In practice, however, both institutions appear to interact on two levels.Firstly, on a macro level, there is little disagreement that the Constitutional Court plays a central (if not the central) role in the determination of constitutional meaning. Its case law is continuously analysed in the opinions of the Council of State, which tries to offer advice according to what can be learned from it.[251] Although the advisory practice of the Council is not always fully aligned, it has been argued that it is logical for the Council of State, in general, to adapt its interpretive practice to the case law of the Constitutional Court.[252]
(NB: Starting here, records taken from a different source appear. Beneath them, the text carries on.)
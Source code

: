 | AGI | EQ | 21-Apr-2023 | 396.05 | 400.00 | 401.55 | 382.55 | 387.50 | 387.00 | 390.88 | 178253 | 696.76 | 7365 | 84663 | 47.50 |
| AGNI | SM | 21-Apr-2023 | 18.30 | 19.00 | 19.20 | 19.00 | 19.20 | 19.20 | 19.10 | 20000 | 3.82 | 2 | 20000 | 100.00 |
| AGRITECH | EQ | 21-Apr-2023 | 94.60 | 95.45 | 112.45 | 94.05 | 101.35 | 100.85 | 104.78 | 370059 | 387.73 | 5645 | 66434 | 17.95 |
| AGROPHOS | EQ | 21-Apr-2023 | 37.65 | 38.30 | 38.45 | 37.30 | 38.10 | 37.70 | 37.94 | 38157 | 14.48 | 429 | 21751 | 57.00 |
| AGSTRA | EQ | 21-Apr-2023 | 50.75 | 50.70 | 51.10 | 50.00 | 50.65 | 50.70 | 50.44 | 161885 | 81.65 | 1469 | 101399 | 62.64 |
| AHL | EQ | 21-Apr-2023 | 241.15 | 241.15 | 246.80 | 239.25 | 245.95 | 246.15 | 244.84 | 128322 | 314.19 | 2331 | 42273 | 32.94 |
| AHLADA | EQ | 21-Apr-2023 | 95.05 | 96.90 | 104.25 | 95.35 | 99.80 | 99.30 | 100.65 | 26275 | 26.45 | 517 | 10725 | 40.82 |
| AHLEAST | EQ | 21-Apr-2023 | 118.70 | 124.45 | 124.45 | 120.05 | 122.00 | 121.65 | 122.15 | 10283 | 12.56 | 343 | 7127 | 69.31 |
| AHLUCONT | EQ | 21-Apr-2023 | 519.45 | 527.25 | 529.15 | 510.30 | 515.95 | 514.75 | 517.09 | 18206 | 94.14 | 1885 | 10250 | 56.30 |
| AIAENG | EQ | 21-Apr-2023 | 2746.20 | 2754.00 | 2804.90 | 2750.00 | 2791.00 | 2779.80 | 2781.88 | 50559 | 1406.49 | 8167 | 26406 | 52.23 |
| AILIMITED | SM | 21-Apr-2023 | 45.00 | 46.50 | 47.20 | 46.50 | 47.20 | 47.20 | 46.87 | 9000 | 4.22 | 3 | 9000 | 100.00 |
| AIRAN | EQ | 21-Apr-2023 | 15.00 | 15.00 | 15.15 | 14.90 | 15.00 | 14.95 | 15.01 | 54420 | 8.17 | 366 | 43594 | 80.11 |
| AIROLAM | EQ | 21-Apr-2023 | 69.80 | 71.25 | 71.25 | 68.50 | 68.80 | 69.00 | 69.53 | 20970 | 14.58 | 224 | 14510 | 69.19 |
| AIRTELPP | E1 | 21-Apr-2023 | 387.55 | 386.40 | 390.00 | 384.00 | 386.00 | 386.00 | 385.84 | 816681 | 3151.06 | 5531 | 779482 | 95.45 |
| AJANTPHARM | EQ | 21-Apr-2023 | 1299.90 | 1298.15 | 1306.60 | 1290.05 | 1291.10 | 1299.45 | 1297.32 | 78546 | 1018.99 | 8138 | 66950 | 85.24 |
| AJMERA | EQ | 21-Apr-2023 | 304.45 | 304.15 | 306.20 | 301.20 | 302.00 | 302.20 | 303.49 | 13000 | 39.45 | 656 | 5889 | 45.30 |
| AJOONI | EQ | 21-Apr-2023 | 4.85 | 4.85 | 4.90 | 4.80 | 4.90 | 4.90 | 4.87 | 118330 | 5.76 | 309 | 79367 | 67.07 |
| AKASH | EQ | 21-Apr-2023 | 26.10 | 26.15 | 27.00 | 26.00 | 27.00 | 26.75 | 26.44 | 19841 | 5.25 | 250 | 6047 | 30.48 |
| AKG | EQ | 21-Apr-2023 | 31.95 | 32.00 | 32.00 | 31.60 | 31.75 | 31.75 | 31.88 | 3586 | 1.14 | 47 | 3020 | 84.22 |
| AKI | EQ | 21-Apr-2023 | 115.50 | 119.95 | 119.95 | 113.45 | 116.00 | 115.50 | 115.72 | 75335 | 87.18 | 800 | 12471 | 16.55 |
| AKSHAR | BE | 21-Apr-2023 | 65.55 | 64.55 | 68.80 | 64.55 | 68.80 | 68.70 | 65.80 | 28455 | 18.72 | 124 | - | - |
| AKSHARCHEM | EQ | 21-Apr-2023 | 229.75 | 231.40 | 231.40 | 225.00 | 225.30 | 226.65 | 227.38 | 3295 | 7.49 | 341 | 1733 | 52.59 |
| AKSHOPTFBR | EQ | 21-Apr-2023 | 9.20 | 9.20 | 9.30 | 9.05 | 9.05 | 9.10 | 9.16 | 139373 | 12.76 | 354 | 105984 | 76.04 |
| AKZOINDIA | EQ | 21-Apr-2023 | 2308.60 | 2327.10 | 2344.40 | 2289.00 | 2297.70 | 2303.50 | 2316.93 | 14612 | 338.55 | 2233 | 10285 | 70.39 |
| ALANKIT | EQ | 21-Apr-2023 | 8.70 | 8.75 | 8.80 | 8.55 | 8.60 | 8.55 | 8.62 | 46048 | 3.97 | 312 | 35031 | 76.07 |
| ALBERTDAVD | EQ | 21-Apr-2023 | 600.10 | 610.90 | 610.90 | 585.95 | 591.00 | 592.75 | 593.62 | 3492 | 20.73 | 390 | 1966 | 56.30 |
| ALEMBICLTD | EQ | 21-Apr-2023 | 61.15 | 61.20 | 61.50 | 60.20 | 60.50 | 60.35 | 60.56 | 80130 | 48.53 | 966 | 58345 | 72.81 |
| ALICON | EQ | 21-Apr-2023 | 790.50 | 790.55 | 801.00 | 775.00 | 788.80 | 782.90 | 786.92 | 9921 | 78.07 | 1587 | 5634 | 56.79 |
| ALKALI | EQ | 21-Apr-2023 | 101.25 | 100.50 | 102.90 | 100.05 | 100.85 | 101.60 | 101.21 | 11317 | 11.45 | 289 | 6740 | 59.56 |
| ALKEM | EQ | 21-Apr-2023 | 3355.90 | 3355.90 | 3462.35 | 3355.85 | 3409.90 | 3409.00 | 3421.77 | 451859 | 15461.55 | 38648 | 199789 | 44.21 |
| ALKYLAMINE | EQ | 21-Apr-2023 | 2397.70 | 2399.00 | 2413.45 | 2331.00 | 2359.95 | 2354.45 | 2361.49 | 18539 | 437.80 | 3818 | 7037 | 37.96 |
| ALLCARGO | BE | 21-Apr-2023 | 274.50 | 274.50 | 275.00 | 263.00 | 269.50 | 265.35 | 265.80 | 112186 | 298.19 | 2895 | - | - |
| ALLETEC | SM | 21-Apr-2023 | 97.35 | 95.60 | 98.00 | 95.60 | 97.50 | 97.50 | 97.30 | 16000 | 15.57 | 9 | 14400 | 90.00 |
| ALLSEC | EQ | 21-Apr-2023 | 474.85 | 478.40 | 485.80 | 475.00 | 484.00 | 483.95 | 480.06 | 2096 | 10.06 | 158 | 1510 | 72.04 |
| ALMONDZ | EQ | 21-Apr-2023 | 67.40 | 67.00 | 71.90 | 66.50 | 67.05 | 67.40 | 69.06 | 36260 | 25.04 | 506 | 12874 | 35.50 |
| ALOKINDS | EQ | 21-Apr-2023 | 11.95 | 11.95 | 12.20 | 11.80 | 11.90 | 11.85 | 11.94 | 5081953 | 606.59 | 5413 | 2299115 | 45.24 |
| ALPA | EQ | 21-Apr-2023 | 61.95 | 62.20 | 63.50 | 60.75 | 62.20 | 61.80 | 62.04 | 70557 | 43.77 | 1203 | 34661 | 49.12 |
Secondly, on a micro level, the Court may look into the advisory practice of the Council of State when applying those constitutional principles to individual cases. Very often, the Council of State simply has already looked into the constitutionality of an Act of Parliament before the Court is asked to adjudicate the same text. This means that the Council gets the first bite of the issue, thereby orienting constitutional interpreters down the road—Parliament and the Cabinet, but also litigants (who appear keen to operationalize the Council’s advisory opinions), and eventually the Court itself. Indeed, the Court frequently finds itself faced with the choice to follow the primary analysis by the Council of State or to depart from it. As such, the Council of State provides a primer of constitutional interpretation and dispute settlement guidance that, whichever the result, appears hard for the Constitutional Court to simply disregard. Nevertheless, the contextual and institutional differences between both actors are not irrelevant. For example, it has been claimed that the Council of State sometimes sets stricter boundaries for the political branches in its advisory opinions than the Court eventually does in its judgements.[253]
Of course, the macro and micro levels of interaction are intertwined. The relationship between the Legislation Section of the Council of State and the Constitutional Court on the micro level is the focus of this chapter. We answer the question whether the Court in its recent case law tends to concur with or depart from the advisory opinions of the Council of State, and, relatedly, whether it has developed a specific practice with regard to referencing those advisory opinions in its judgements.[254] Our findings may be of interest to scholars in other systems in which a constitutional court can interact in comparable ways with the work of a council of state or a similar advisory body.[255]